*** STUDY MATERIAL Section Begins ***

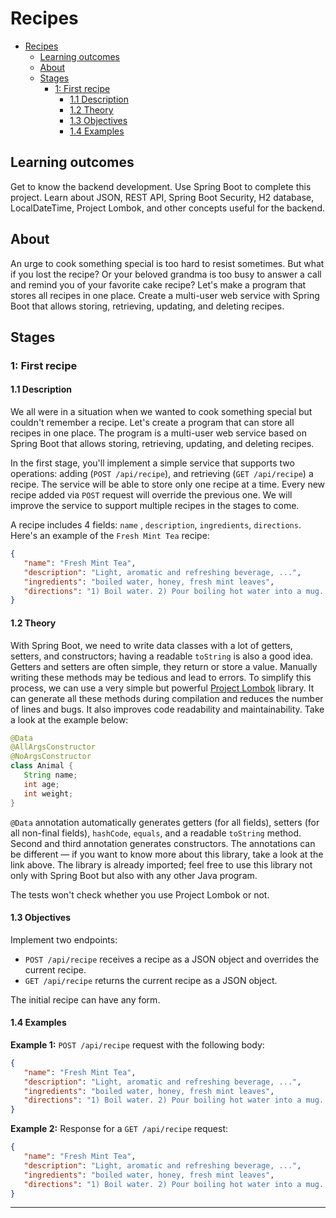 # Recipes

- [Recipes](#recipes)
  - [Learning outcomes](#learning-outcomes)
  - [About](#about)
  - [Stages](#stages)
    - [1: First recipe](#1-first-recipe)
      - [1.1 Description](#11-description)
      - [1.2 Theory](#12-theory)
      - [1.3 Objectives](#13-objectives)
      - [1.4 Examples](#14-examples)

## Learning outcomes
Get to know the backend development. Use Spring Boot to complete this project. Learn about JSON, REST API, Spring Boot Security, H2 database, LocalDateTime, Project Lombok, and other concepts useful for the backend.

## About
An urge to cook something special is too hard to resist sometimes. But what if you lost the recipe? Or your beloved grandma is too busy to answer a call and remind you of your favorite cake recipe? Let's make a program that stores all recipes in one place. Create a multi-user web service with Spring Boot that allows storing, retrieving, updating, and deleting recipes.

## Stages
### 1: First recipe
#### 1.1 Description
We all were in a situation when we wanted to cook something special but couldn't remember a recipe. Let's create a program that can store all recipes in one place. The program is a multi-user web service based on Spring Boot that allows storing, retrieving, updating, and deleting recipes.

In the first stage, you'll implement a simple service that supports two operations: adding (`POST /api/recipe`), and retrieving (`GET /api/recipe`) a recipe. The service will be able to store only one recipe at a time. Every new recipe added via `POST` request will override the previous one. We will improve the service to support multiple recipes in the stages to come.

A recipe includes 4 fields: `name` , `description`, `ingredients`, `directions`. Here's an example of the `Fresh Mint Tea` recipe:

```json
{
   "name": "Fresh Mint Tea",
   "description": "Light, aromatic and refreshing beverage, ...",
   "ingredients": "boiled water, honey, fresh mint leaves",
   "directions": "1) Boil water. 2) Pour boiling hot water into a mug. 3) Add fresh mint leaves. 4) Mix and let the mint leaves seep for 3-5 minutes. 5) Add honey and mix again."
}
```

#### 1.2 Theory
With Spring Boot, we need to write data classes with a lot of getters, setters, and constructors; having a readable `toString` is also a good idea. Getters and setters are often simple, they return or store a value. Manually writing these methods may be tedious and lead to errors. To simplify this process, we can use a very simple but powerful [Project Lombok](https://hyperskill.org/learn/step/13983) library. It can generate all these methods during compilation and reduces the number of lines and bugs. It also improves code readability and maintainability. Take a look at the example below:

```java
@Data
@AllArgsConstructor
@NoArgsConstructor
class Animal {
   String name;
   int age;
   int weight;
}
```

`@Data` annotation automatically generates getters (for all fields), setters (for all non-final fields), `hashCode`, `equals`, and a readable `toString` method. Second and third annotation generates constructors. The annotations can be different — if you want to know more about this library, take a look at the link above. The library is already imported; feel free to use this library not only with Spring Boot but also with any other Java program.

The tests won't check whether you use Project Lombok or not.

#### 1.3 Objectives
Implement two endpoints:

- `POST /api/recipe` receives a recipe as a JSON object and overrides the current recipe.
- `GET /api/recipe` returns the current recipe as a JSON object.

The initial recipe can have any form.

#### 1.4 Examples
**Example 1:** `POST /api/recipe` request with the following body:
```json
{
   "name": "Fresh Mint Tea",
   "description": "Light, aromatic and refreshing beverage, ...",
   "ingredients": "boiled water, honey, fresh mint leaves",
   "directions": "1) Boil water. 2) Pour boiling hot water into a mug. 3) Add fresh mint leaves. 4) Mix and let the mint leaves seep for 3-5 minutes. 5) Add honey and mix again."
}
```

**Example 2:** Response for a `GET /api/recipe` request:
```json
{
   "name": "Fresh Mint Tea",
   "description": "Light, aromatic and refreshing beverage, ...",
   "ingredients": "boiled water, honey, fresh mint leaves",
   "directions": "1) Boil water. 2) Pour boiling hot water into a mug. 3) Add fresh mint leaves. 4) Mix and let the mint leaves seep for 3-5 minutes. 5) Add honey and mix again."
}
```
<hr/>

<!-- next stage -->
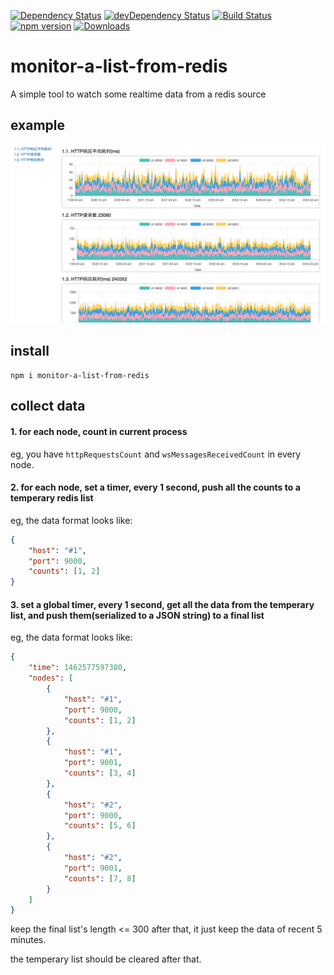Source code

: [![Dependency Status](https://david-dm.org/plantain-00/monitor-a-list-from-redis.svg)](https://david-dm.org/plantain-00/monitor-a-list-from-redis)
[![devDependency Status](https://david-dm.org/plantain-00/monitor-a-list-from-redis/dev-status.svg)](https://david-dm.org/plantain-00/monitor-a-list-from-redis#info=devDependencies)
[![Build Status](https://travis-ci.org/plantain-00/monitor-a-list-from-redis.svg?branch=master)](https://travis-ci.org/plantain-00/monitor-a-list-from-redis)
[![npm version](https://badge.fury.io/js/monitor-a-list-from-redis.svg)](https://badge.fury.io/js/monitor-a-list-from-redis)
[![Downloads](https://img.shields.io/npm/dm/monitor-a-list-from-redis.svg)](https://www.npmjs.com/package/monitor-a-list-from-redis)

# monitor-a-list-from-redis

A simple tool to watch some realtime data from a redis source

## example

![](example.png)

## install

`npm i monitor-a-list-from-redis`

## collect data

#### 1. for each node, count in current process

eg, you have `httpRequestsCount` and `wsMessagesReceivedCount` in every node.

#### 2. for each node, set a timer, every 1 second, push all the counts to a temperary redis list

eg, the data format looks like:
```json
{
    "host": "#1",
    "port": 9000,
    "counts": [1, 2]
}
```

#### 3. set a global timer, every 1 second, get all the data from the temperary list, and push them(serialized to a JSON string) to a final list

eg, the data format looks like:
```json
{
    "time": 1462577597380,
    "nodes": [
        {
            "host": "#1",
            "port": 9000,
            "counts": [1, 2]
        },
        {
            "host": "#1",
            "port": 9001,
            "counts": [3, 4]
        },
        {
            "host": "#2",
            "port": 9000,
            "counts": [5, 6]
        },
        {
            "host": "#2",
            "port": 9001,
            "counts": [7, 8]
        }
    ]
}
```

keep the final list's length <= 300 after that, it just keep the data of recent 5 minutes.

the temperary list should be cleared after that. 
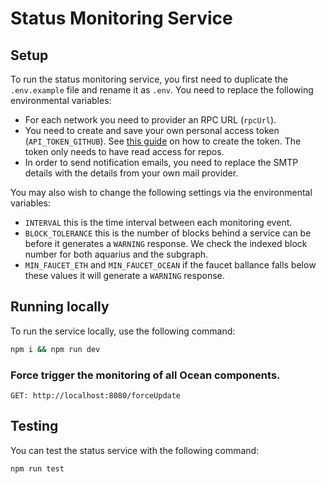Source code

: # Status Monitoring Service

## Setup

To run the status monitoring service, you first need to duplicate the `.env.example` file and rename it as `.env`. You need to replace the following environmental variables:

- For each network you need to provider an RPC URL (`rpcUrl`).
- You need to create and save your own personal access token (`API_TOKEN_GITHUB`). See [this guide](https://docs.github.com/en/authentication/keeping-your-account-and-data-secure/creating-a-personal-access-token) on how to create the token. The token only needs to have read access for repos.
- In order to send notification emails, you need to replace the SMTP details with the details from your own mail provider.

You may also wish to change the following settings via the environmental variables:

- `INTERVAL` this is the time interval between each monitoring event.
- `BLOCK_TOLERANCE` this is the number of blocks behind a service can be before it generates a `WARNING` response. We check the indexed block number for both aquarius and the subgraph.
- `MIN_FAUCET_ETH` and `MIN_FAUCET_OCEAN` if the faucet ballance falls below these values it will generate a `WARNING` response.

## Running locally

To run the service locally, use the following command:

```Bash
npm i && npm run dev
```

### Force trigger the monitoring of all Ocean components.

```
GET: http://localhost:8080/forceUpdate
```

## Testing

You can test the status service with the following command:

```Bash
npm run test
```
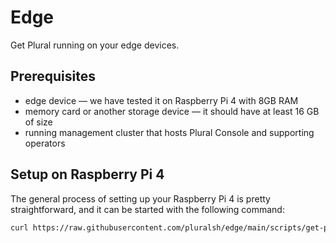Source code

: # Edge

Get Plural running on your edge devices.

## Prerequisites

- edge device — we have tested it on Raspberry Pi 4 with 8GB RAM
- memory card or another storage device — it should have at least 16 GB of size
- running management cluster that hosts Plural Console and supporting operators

## Setup on Raspberry Pi 4

The general process of setting up your Raspberry Pi 4 is pretty straightforward,
and it can be started with the following command:

```bash
curl https://raw.githubusercontent.com/pluralsh/edge/main/scripts/get-plural-edge-rpi4 | bash
```


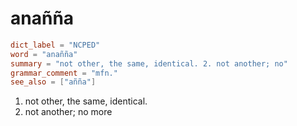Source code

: # anañña

``` toml
dict_label = "NCPED"
word = "anañña"
summary = "not other, the same, identical. 2. not another; no"
grammar_comment = "mfn."
see_also = ["añña"]
```

1. not other, the same, identical.
2. not another; no more

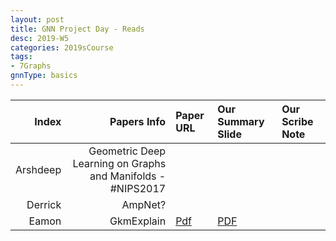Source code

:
 ```yaml
---
layout: post
title: GNN Project Day - Reads
desc: 2019-W5
categories: 2019sCourse
tags:
- 7Graphs
gnnType: basics
---
```


| Index | Papers Info | Paper URL| Our Summary Slide |Our Scribe Note |
| -----: | -------------------------------: | :----- | :----- | :----- | 
| Arshdeep |  Geometric Deep Learning on Graphs and Manifolds - #NIPS2017   |  |  |  | 
| Derrick |  AmpNet?   |  |  |  | 
| Eamon |  GkmExplain   | [Pdf](https://github.com/kundajelab/gkmexplain)   | [PDF]() |  | 


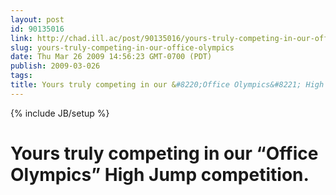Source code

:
 ```yaml
---
layout: post
id: 90135016
link: http://chad.ill.ac/post/90135016/yours-truly-competing-in-our-office-olympics
slug: yours-truly-competing-in-our-office-olympics
date: Thu Mar 26 2009 14:56:23 GMT-0700 (PDT)
publish: 2009-03-026
tags: 
title: Yours truly competing in our &#8220;Office Olympics&#8221; High Jump competition.
---
```

{% include JB/setup %}


Yours truly competing in our &#8220;Office Olympics&#8221; High Jump competition.
=================================================================================



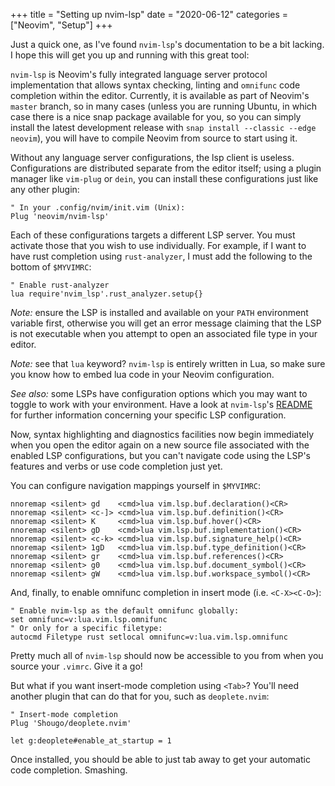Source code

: +++
title = "Setting up nvim-lsp"
date = "2020-06-12"
categories = ["Neovim", "Setup"]
+++

Just a quick one, as I've found `nvim-lsp`'s documentation to be a bit lacking.
I hope this will get you up and running with this great tool:

`nvim-lsp` is Neovim's fully integrated language server protocol implementation
that allows syntax checking, linting and `omnifunc` code completion within the
editor. Currently, it is available as part of Neovim's `master` branch, so in
many cases (unless you are running Ubuntu, in which case there is a nice snap
package available for you, so you can simply install the latest development
release with `snap install --classic --edge neovim`), you will have to compile
Neovim from source to start using it.

Without any language server configurations, the lsp client is useless.
Configurations are distributed separate from the editor itself; using a plugin
manager like `vim-plug` or `dein`, you can install these configurations just
like any other plugin:

```vim
" In your .config/nvim/init.vim (Unix):
Plug 'neovim/nvim-lsp'
```

Each of these configurations targets a different LSP server. You must activate
those that you wish to use individually. For example, if I want to have rust
completion using `rust-analyzer`, I must add the following to the bottom of
`$MYVIMRC`:

```vim
" Enable rust-analyzer
lua require'nvim_lsp'.rust_analyzer.setup{}
```

*Note:* ensure the LSP is installed and available on your `PATH` environment
variable first, otherwise you will get an error message claiming that the LSP is
not executable when you attempt to open an associated file type in your editor.

*Note:* see that `lua` keyword? `nvim-lsp` is entirely written in Lua, so make
sure you know how to embed lua code in your Neovim configuration.

*See also:* some LSPs have configuration options which you may want to toggle to
work with your environment. Have a look at `nvim-lsp`'s
[README](https://github.com/neovim/nvim-lsp/blob/master/README.md#Configurations)
for further information concerning your specific LSP configuration.

Now, syntax highlighting and diagnostics facilities now begin immediately when
you open the editor again on a new source file associated with the enabled LSP
configurations, but you can't navigate code using the LSP's features and verbs
or use code completion just yet.

You can configure navigation mappings yourself in `$MYVIMRC`:

```vim
nnoremap <silent> gd    <cmd>lua vim.lsp.buf.declaration()<CR>
nnoremap <silent> <c-]> <cmd>lua vim.lsp.buf.definition()<CR>
nnoremap <silent> K     <cmd>lua vim.lsp.buf.hover()<CR>
nnoremap <silent> gD    <cmd>lua vim.lsp.buf.implementation()<CR>
nnoremap <silent> <c-k> <cmd>lua vim.lsp.buf.signature_help()<CR>
nnoremap <silent> 1gD   <cmd>lua vim.lsp.buf.type_definition()<CR>
nnoremap <silent> gr    <cmd>lua vim.lsp.buf.references()<CR>
nnoremap <silent> g0    <cmd>lua vim.lsp.buf.document_symbol()<CR>
nnoremap <silent> gW    <cmd>lua vim.lsp.buf.workspace_symbol()<CR>
```

And, finally, to enable omnifunc completion in insert mode (i.e. `<C-X><C-O>`):

```vim
" Enable nvim-lsp as the default omnifunc globally:
set omnifunc=v:lua.vim.lsp.omnifunc
" Or only for a specific filetype:
autocmd Filetype rust setlocal omnifunc=v:lua.vim.lsp.omnifunc
```

Pretty much all of `nvim-lsp` should now be accessible to you from when you
source your `.vimrc`. Give it a go!

But what if you want insert-mode completion using `<Tab>`? You'll need another
plugin that can do that for you, such as `deoplete.nvim`:

```vim
" Insert-mode completion
Plug 'Shougo/deoplete.nvim'

let g:deoplete#enable_at_startup = 1
```

Once installed, you should be able to just tab away to get your automatic code
completion. Smashing.
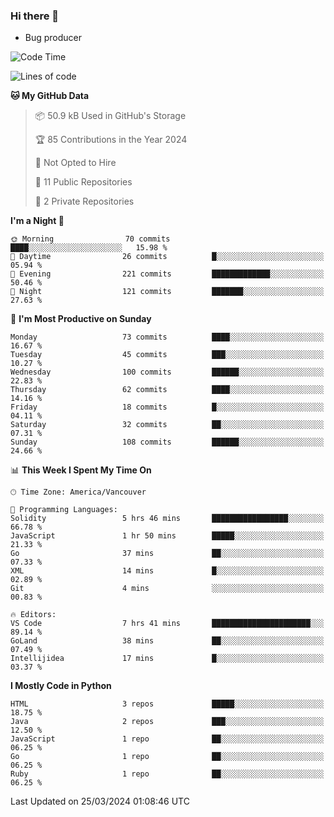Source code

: ### Hi there 👋
* Bug producer


<!--START_SECTION:waka-->
![Code Time](http://img.shields.io/badge/Code%20Time-1%2C177%20hrs%2058%20mins-blue)

![Lines of code](https://img.shields.io/badge/From%20Hello%20World%20I%27ve%20Written-105.2%20thousand%20lines%20of%20code-blue)

**🐱 My GitHub Data** 

> 📦 50.9 kB Used in GitHub's Storage 
 > 
> 🏆 85 Contributions in the Year 2024
 > 
> 🚫 Not Opted to Hire
 > 
> 📜 11 Public Repositories 
 > 
> 🔑 2 Private Repositories 
 > 
**I'm a Night 🦉** 

```text
🌞 Morning                70 commits          ████░░░░░░░░░░░░░░░░░░░░░   15.98 % 
🌆 Daytime                26 commits          █░░░░░░░░░░░░░░░░░░░░░░░░   05.94 % 
🌃 Evening                221 commits         █████████████░░░░░░░░░░░░   50.46 % 
🌙 Night                  121 commits         ███████░░░░░░░░░░░░░░░░░░   27.63 % 
```
📅 **I'm Most Productive on Sunday** 

```text
Monday                   73 commits          ████░░░░░░░░░░░░░░░░░░░░░   16.67 % 
Tuesday                  45 commits          ███░░░░░░░░░░░░░░░░░░░░░░   10.27 % 
Wednesday                100 commits         ██████░░░░░░░░░░░░░░░░░░░   22.83 % 
Thursday                 62 commits          ████░░░░░░░░░░░░░░░░░░░░░   14.16 % 
Friday                   18 commits          █░░░░░░░░░░░░░░░░░░░░░░░░   04.11 % 
Saturday                 32 commits          ██░░░░░░░░░░░░░░░░░░░░░░░   07.31 % 
Sunday                   108 commits         ██████░░░░░░░░░░░░░░░░░░░   24.66 % 
```


📊 **This Week I Spent My Time On** 

```text
🕑︎ Time Zone: America/Vancouver

💬 Programming Languages: 
Solidity                 5 hrs 46 mins       █████████████████░░░░░░░░   66.78 % 
JavaScript               1 hr 50 mins        █████░░░░░░░░░░░░░░░░░░░░   21.33 % 
Go                       37 mins             ██░░░░░░░░░░░░░░░░░░░░░░░   07.33 % 
XML                      14 mins             █░░░░░░░░░░░░░░░░░░░░░░░░   02.89 % 
Git                      4 mins              ░░░░░░░░░░░░░░░░░░░░░░░░░   00.83 % 

🔥 Editors: 
VS Code                  7 hrs 41 mins       ██████████████████████░░░   89.14 % 
GoLand                   38 mins             ██░░░░░░░░░░░░░░░░░░░░░░░   07.49 % 
Intellijidea             17 mins             █░░░░░░░░░░░░░░░░░░░░░░░░   03.37 % 
```

**I Mostly Code in Python** 

```text
HTML                     3 repos             █████░░░░░░░░░░░░░░░░░░░░   18.75 % 
Java                     2 repos             ███░░░░░░░░░░░░░░░░░░░░░░   12.50 % 
JavaScript               1 repo              ██░░░░░░░░░░░░░░░░░░░░░░░   06.25 % 
Go                       1 repo              ██░░░░░░░░░░░░░░░░░░░░░░░   06.25 % 
Ruby                     1 repo              ██░░░░░░░░░░░░░░░░░░░░░░░   06.25 % 
```




 Last Updated on 25/03/2024 01:08:46 UTC
<!--END_SECTION:waka-->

*** STUDY MATERIAL Section Ends ***

**ABOUT THIS EXERCISE:**
Pictures excluded, repeat the material above from its first line through the line containing "We all were", both included.

**EXPECTED OUTPUT:**
 # Recipes

- [Recipes](#recipes)
  - [Learning outcomes](#learning-outcomes)
  - [About](#about)
  - [Stages](#stages)
    - [1: First recipe](#1-first-recipe)
      - [1.1 Description](#11-description)
      - [1.2 Theory](#12-theory)
      - [1.3 Objectives](#13-objectives)
      - [1.4 Examples](#14-examples)

## Learning outcomes
Get to know the backend development. Use Spring Boot to complete this project. Learn about JSON, REST API, Spring Boot Security, H2 database, LocalDateTime, Project Lombok, and other concepts useful for the backend.

## About
An urge to cook something special is too hard to resist sometimes. But what if you lost the recipe? Or your beloved grandma is too busy to answer a call and remind you of your favorite cake recipe? Let's make a program that stores all recipes in one place. Create a multi-user web service with Spring Boot that allows storing, retrieving, updating, and deleting recipes.

## Stages
### 1: First recipe
#### 1.1 Description
We all were in a situation when we wanted to cook something special but couldn't remember a recipe. Let's create a program that can store all recipes in one place. The program is a multi-user web service based on Spring Boot that allows storing, retrieving, updating, and deleting recipes.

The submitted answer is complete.